Panneer and Jabara disclose facial recognition using a captured image from the smartphone but he fails to disclose the limitations for steps 1.1) and 1.2) of this claim.
However, Goswami discloses, specifically comprising the steps of: 1.1) data acquisition step: the video acquisition module acquires the original image of the wearer's human face features; (See Goswami ¶89, “For purposes of the present description, it will be assumed that the image capture device 620 is a digital camera that captures facial images of individuals for which the image processing system 600 is used to perform facial recognition services.”)
the acquired original image is de-noised, (See Goswami ¶59, “The illustrative embodiments may also apply a median filter, e.g., a median filter of size 5×5, for denoising the image before extracting the features.”)

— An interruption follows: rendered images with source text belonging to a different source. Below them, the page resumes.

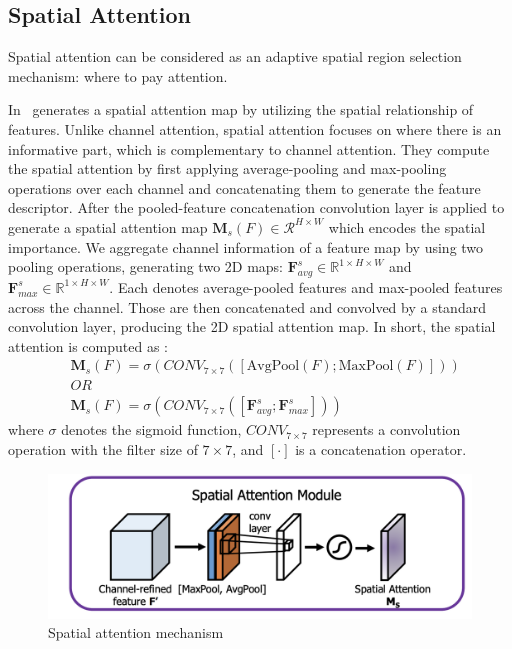 \subsection{Spatial Attention}
Spatial attention can be considered as an adaptive spatial region selection mechanism: where to pay attention.

In~\cite{woo2018cbam} generates a spatial attention map by utilizing the spatial relationship of features. Unlike channel attention, spatial attention focuses on where there is an informative part, which is complementary to channel attention. They compute the spatial attention by first applying average-pooling and max-pooling operations over each channel and concatenating them to generate the feature descriptor. After the pooled-feature concatenation convolution layer is applied to generate a spatial attention map $\textbf{M}_{s}\left(F\right) \in \mathcal{R}^{H×W}$ which encodes the spatial importance.
We aggregate channel information of a feature map by using two pooling operations, generating two 2D maps:
$\mathbf{F}^{s}_{avg} \in \mathbb{R}^{1\times{H}\times{W}}$
and $\mathbf{F}^{s}_{max} \in \mathbb{R}^{1\times{H}\times{W}}$. Each denotes average-pooled features and max-pooled features across the channel. Those are then concatenated and convolved by a standard convolution layer, producing the 2D spatial attention map. In short, the spatial attention is computed as \cite{chen2017sca}:
\begin{equation}\begin{split}
    &\textbf{M}_{s}\left(F\right) = \sigma\left(CONV_{7\times7}\left(\left[\text{AvgPool}\left(F\right);\text{MaxPool}\left(F\right)\right]\right)\right) \\
    &OR\\
    & \textbf{M}_{s}\left(F\right) = \sigma\left(CONV_{7\times7}\left(\left[\mathbf{F}^{s}_{avg};\mathbf{F}^{s}_{max} \right]\right)\right) 
\end{split}\end{equation}
where $\sigma$ denotes the sigmoid function,  $CONV_{7\times7}$ represents a convolution operation with the filter size of $7\times7$, and $[\cdot]$ is a concatenation operator.
\begin{figure}
    \begin{center}
        \includegraphics[width=\textwidth]{Figures/SpatialAttentionExample.png}
        \caption{\label{fig:spattex} Spatial attention mechanism }
    \end{center}
\end{figure}

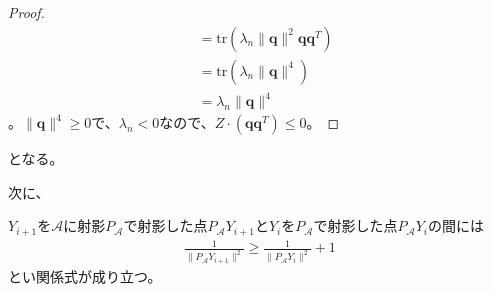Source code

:\begin{proof}
\begin{align*}
                                      & = \mathrm{tr}(\lambda_n \|\mathbf{q}\|^2 \mathbf{q} \mathbf{q}^T) \\
                                      & = \mathrm{tr}(\lambda_n \|\mathbf{q}\|^4) \\
                                      & = \lambda_n \|\mathbf{q}\|^4
  \end{align*}
  。$\|\mathbf{q}\|^4 \geq 0$で、$\lambda_n < 0$なので、$Z \cdot (\mathbf{q} \mathbf{q}^T) \leq 0$。
\end{proof}
となる。

次に、
\begin{lemma*}
  $Y_{i + 1}$を$\mathcal{A}$に射影$P_\mathcal{A}$で射影した点$P_\mathcal{A} Y_{i + 1}$と$Y_i$を$P_\mathcal{A}$で射影した点$P_\mathcal{A} Y_i$の間には
  \begin{align*}
    \frac{1}{\|P_\mathcal{A} Y_{i + 1}\|^2} \geq \frac{1}{\|P_\mathcal{A} Y_i\|^2} + 1
  \end{align*}
  とい関係式が成り立つ。
\end{lemma*}
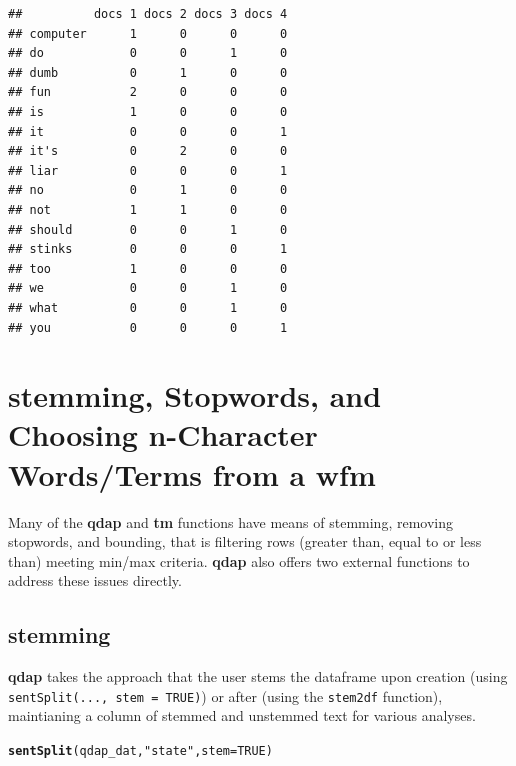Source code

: \documentclass{article}\usepackage[]{graphicx}\usepackage[]{color}
\makeatletter
\newcommand{\hlnum}[1]{\textcolor[rgb]{0.686,0.059,0.569}{#1}}%
\newcommand{\hlstr}[1]{\textcolor[rgb]{0.192,0.494,0.8}{#1}}%
\newcommand{\hlstd}[1]{\textcolor[rgb]{0.345,0.345,0.345}{#1}}%
\newcommand{\hlkwc}[1]{\textcolor[rgb]{0.333,0.667,0.333}{#1}}%
\newcommand{\hlkwd}[1]{\textcolor[rgb]{0.737,0.353,0.396}{\textbf{#1}}}%
\newenvironment{kframe}{%
 \def\at@end@of@kframe{}%
 \ifinner\ifhmode%
  \def\at@end@of@kframe{\end{minipage}}%
  \begin{minipage}{\columnwidth}%
 \fi\fi%
 \def\FrameCommand##1{\hskip\@totalleftmargin \hskip-\fboxsep
 \colorbox{shadecolor}{##1}\hskip-\fboxsep
     \hskip-\linewidth \hskip-\@totalleftmargin \hskip\columnwidth}%
 \MakeFramed {\advance\hsize-\width
   \@totalleftmargin\z@ \linewidth\hsize
   \@setminipage}}%
 {\par\unskip\endMakeFramed%
 \at@end@of@kframe}
\newenvironment{knitrout}{}{} %
\makeatother
\begin{document}
\begin{knitrout}
\color{fgcolor}\begin{kframe}
\begin{verbatim}
##          docs 1 docs 2 docs 3 docs 4
## computer      1      0      0      0
## do            0      0      1      0
## dumb          0      1      0      0
## fun           2      0      0      0
## is            1      0      0      0
## it            0      0      0      1
## it's          0      2      0      0
## liar          0      0      0      1
## no            0      1      0      0
## not           1      1      0      0
## should        0      0      1      0
## stinks        0      0      0      1
## too           1      0      0      0
## we            0      0      1      0
## what          0      0      1      0
## you           0      0      0      1
\end{verbatim}
\end{kframe}
\end{knitrout}


\section{stemming, Stopwords, and Choosing n-Character Words/Terms from a wfm}


Many of the \textbf{qdap} and \textbf{tm} functions have means of stemming, removing stopwords, and bounding, that is filtering rows (greater than, equal to or less than) meeting min/max criteria.  \textbf{qdap} also offers two external functions to address these issues directly.  


\subsection{stemming}

\textbf{qdap} takes the approach that the user stems the dataframe upon creation (using \texttt{sentSplit(..., stem = TRUE)}) or after (using the \texttt{stem2df} function), maintianing a column of stemmed and unstemmed text for various analyses.

\begin{knitrout}
\color{fgcolor}\begin{kframe}
\begin{alltt}
\hlkwd{sentSplit}\hlstd{(qdap_dat,} \hlstr{"state"}\hlstd{,} \hlkwc{stem} \hlstd{=} \hlnum{TRUE}\hlstd{)}
\end{alltt}
\end{kframe}
\end{knitrout}
\end{document}

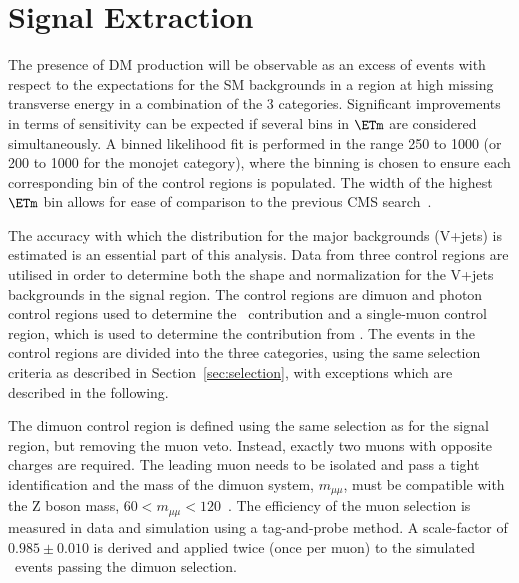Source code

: \section{Signal Extraction}
The presence of DM production will be observable as an excess of events with respect to the expectations for the 
SM backgrounds in a region at high missing transverse energy in a combination of the 3 categories. Significant improvements in terms of sensitivity can be expected if 
several bins in $\ETm$ are considered simultaneously. 
A binned likelihood fit is performed in the range 250 \gev to 1000 \gev (or 200 \gev to 1000 \gev 
for the monojet category), where the binning is chosen to ensure each corresponding bin of the control regions  
is populated. The width of the highest $\ETm$ bin allows for ease of comparison to the previous CMS search~\cite{monojet1}. 

The accuracy with which the distribution for the major backgrounds (V+jets) is estimated is an essential part of this analysis. 
Data from three control regions are utilised in order to determine both the shape and normalization for the V+jets backgrounds in 
the signal region. The control regions are dimuon and photon control regions used to determine the \Zvvjets~contribution and a single-muon 
control region, which is used to determine the contribution from \Wlvjets. The events in the control regions are divided into the three 
categories, using the same selection criteria as described in Section~\ref{sec:selection}, with exceptions which are described in the following. 

The dimuon control region is defined using the same selection as for the signal region, 
but removing the muon veto. Instead, exactly two muons with opposite charges are 
required. The leading \pt muon needs to be isolated and pass a tight identification and 
the mass of the dimuon system, $m_{\mu\mu}$,  must be compatible with the Z boson mass, 
$60<m_{\mu\mu}<120$~\gev. The efficiency of the muon selection is measured 
in data and simulation using a tag-and-probe method. A scale-factor of $0.985\pm0.010$ is derived 
and applied twice (once per muon) to the simulated \Zjets~events passing the dimuon selection.

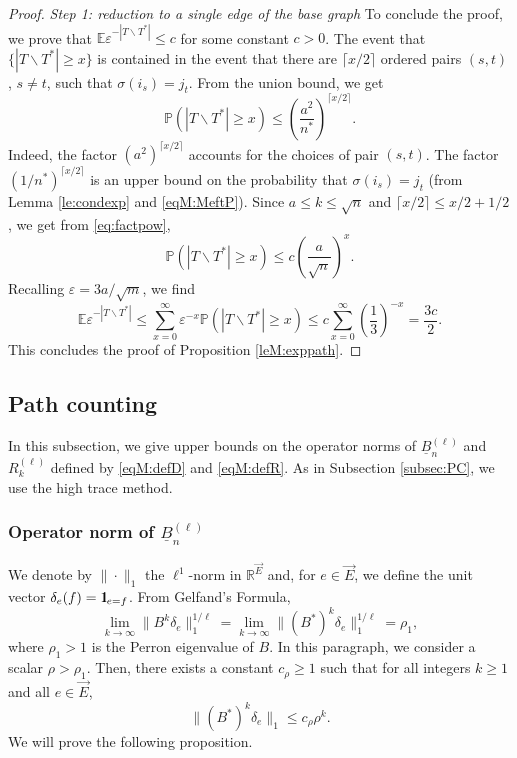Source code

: \documentclass[11pt]{article}
\newcommand{\dE}{\mathbb {E}}
\newcommand{\dP}{\mathbb{P}}
\newcommand{\dR}{\mathbb {R}}
\newcommand{\PAR}[1]{{{\left(#1\right)}}} %
\newcommand{\uB}{{\underline B}}
\newcommand{\1}{1\!\!{\sf I}}\newcommand{\IND}{\1}
\newcommand{\veps}{\varepsilon}
\begin{document}
\begin{proof}  {\em Step 1: reduction to a single edge of the base graph}
To conclude the proof, we prove that  $\dE \veps^{-|T \backslash T^*|} \leq c$ for some constant $c>0$. The event that $\{|T \backslash T^*| \geq x \}$ is contained in the event that there are $\lceil x / 2 \rceil$ ordered pairs $(s,t)$, $s\ne t$, such  that $\sigma(i_s) = j_t $.  From the union bound, we get
$$
\dP \PAR{|T \backslash T^*| \geq x } \leq \PAR{ \frac{ a^2}{n^*} }^{\lceil x / 2 \rceil}.
$$
Indeed, the factor $( a^2 )^{\lceil x / 2 \rceil}$ accounts for the choices of pair $(s,t)$. The factor $(1/n^*)^{  \lceil x / 2 \rceil}$ is an upper bound on the probability that  $\sigma(i_s) = j_t$ (from  Lemma \ref{le:condexp} and \eqref{eqM:MeftP}). Since $a \leq k \leq \sqrt{n}$ and $\lceil x / 2 \rceil \leq x/2 +1/2$, we get from \eqref{eq:factpow},
$$
\dP \PAR{|T \backslash T^*| \geq x } \leq c \PAR{ \frac{ a}{\sqrt{n} } }^{x}.
$$
Recalling $\veps = 3a / \sqrt m$, we find 
$$
 \dE  \veps^{-|T \backslash T^*|} \leq \sum_{x=0}^\infty \veps^{-x} \dP ( |T \backslash T^*| \geq x) \leq c \sum_{x = 0}^{\infty}   \PAR{\frac 1 3}^{-x} = \frac{3c}{2}.
$$
 This concludes the proof of Proposition \ref{leM:exppath}. \end{proof}



\subsection{Path counting}

\label{subsecM:PC}
In this subsection, we give upper bounds on the operator norms of $\uB_n^{(\ell)}$ and $R^{(\ell)}_{k}$ defined by \eqref{eqM:defD} and \eqref{eqM:defR}. As in Subsection \ref{subsec:PC}, we use the high trace method. 


\subsubsection{Operator norm of $\uB_{n}^{(\ell)}$}



We denote by $\| \cdot \|_1$ the $\ell^1$-norm in $\dR^{\vec E}$ and, for $e \in \vec E$, we define the unit vector $\delta_e ( f) = \IND_{e = f}$. From Gelfand's Formula,
$$
\lim_{k \to \infty} \| B^k  \delta_e \|^{1/\ell}_1 = \lim_{k \to \infty} \| (B^*)^k  \delta_e \|^{1/\ell}_1 = \rho_1, 
$$
where $\rho_1 >1$ is the Perron eigenvalue of $B$. In this paragraph, we consider a scalar $\rho >  \rho_1$. Then, there exists a constant $c_\rho \geq 1$ such that for all integers $k \geq 1$ and all $e \in \vec E$, 
\begin{equation}\label{eq:defrho}
\| (B^*)^k  \delta_e \|_1 \leq c_\rho \rho^{k}. 
\end{equation}
We will prove the following proposition. 
\end{document}
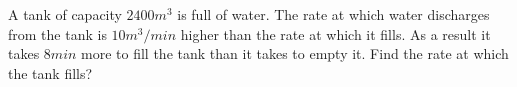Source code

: 
%
%
%
%
% 
% 

\question A tank of capacity $2400m^3$ is full of water. The rate at which water discharges from the tank is $10m^3/min$ higher than the rate at which it fills. As a result it takes $8min$ more to fill the tank than it takes to empty it. Find the rate at which the tank fills?

\insertQR{}

\ifprintanswers
\fi 

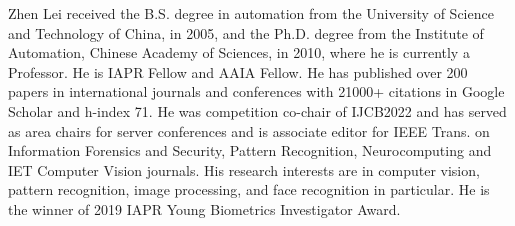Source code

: \documentclass[10pt,journal,compsoc]{IEEEtran}
\begin{document}
	

	




	
\begin{IEEEbiography}{Zhen Lei}
received the B.S. degree in automation from the University of Science and Technology of China, in 2005, and the Ph.D. degree from the Institute of Automation, Chinese Academy of Sciences, in 2010, where he is currently a Professor. He is IAPR Fellow and AAIA Fellow. He has published over 200 papers in international journals and conferences with 21000+ citations in Google Scholar and h-index 71. He was competition co-chair of IJCB2022 and has served as area chairs for server conferences and is associate editor for IEEE Trans. on Information Forensics and Security, Pattern Recognition, Neurocomputing and IET Computer Vision journals. His research interests are in computer vision, pattern recognition, image processing, and face recognition in particular. He is the winner of 2019 IAPR Young Biometrics Investigator Award.  

\end{IEEEbiography}
	
\end{document}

It would have been obvious to one of ordinary skill in the art before the effective filing date of the claimed invention to include the denoising an image using a median filter as a preprocessing step as suggested by Goswami to Paneer and Jabara’s facial recognition. This can be done using known engineering techniques, with a reasonable expectation of success. The motivation for doing so is because a median filter excels at removing impulse noise while minimizing the blurring effects often caused by other smoothing filters.
Paneer, Jabra, and Goswami disclose the above limitations but they fail to disclose color correction.
However, Ramaswamy discloses, then color-corrected, (See Ramaswamy 16:42-45, “In various embodiments, image data can be pre-processed to improve object detection and tracking. Pre-processing can include histogram equalization or optimization”)
It would have been obvious to one of ordinary skill in the art before the effective filing date of the claimed invention to include the color correction using histogram equalization as a preprocessing step as suggested by Ramaswamy to Paneer, Jabara, and Goswami’s facial recognition. This can be done using known engineering techniques, with a reasonable expectation of success. The motivation for doing so is because histogram equalization is used to enhance contrast and normalize illumination, which significantly improves facial recognition under varied lighting conditions.
Paneer, Jabara, Goswami, and Ramaswamy disclose the above limitations but they fail to disclose face alignment.
However, Zhai discloses, followed by face alignment, (See Zhai ¶60, “an included angle between a connecting line of the left and right eyes and a horizontal plane is calculated, and the beautiful face image is rotated according to a value of the included angle, so that the face are horizontally aligned to overcome data difference caused by posture deflection.”)
It would have been obvious to one of ordinary skill in the art before the effective filing date of the claimed invention to include the face alignment as suggested by Zhai to Paneer, Jabara, Goswami, and Ramaswamy’s facial recognition. This can be done using known engineering techniques, with a reasonable expectation of success. The motivation for doing so is because proper alignment is crucial for maximizing recognition accuracy. It helps in precisely locating facial components, which is essential for extracting discriminative feature that differentiate between individuals.
Paneer, Jabara, Goswami, Ramaswamy, and Zhai disclose the above limitations, but they fail to disclose, and finally cropped to obtain a pure face image.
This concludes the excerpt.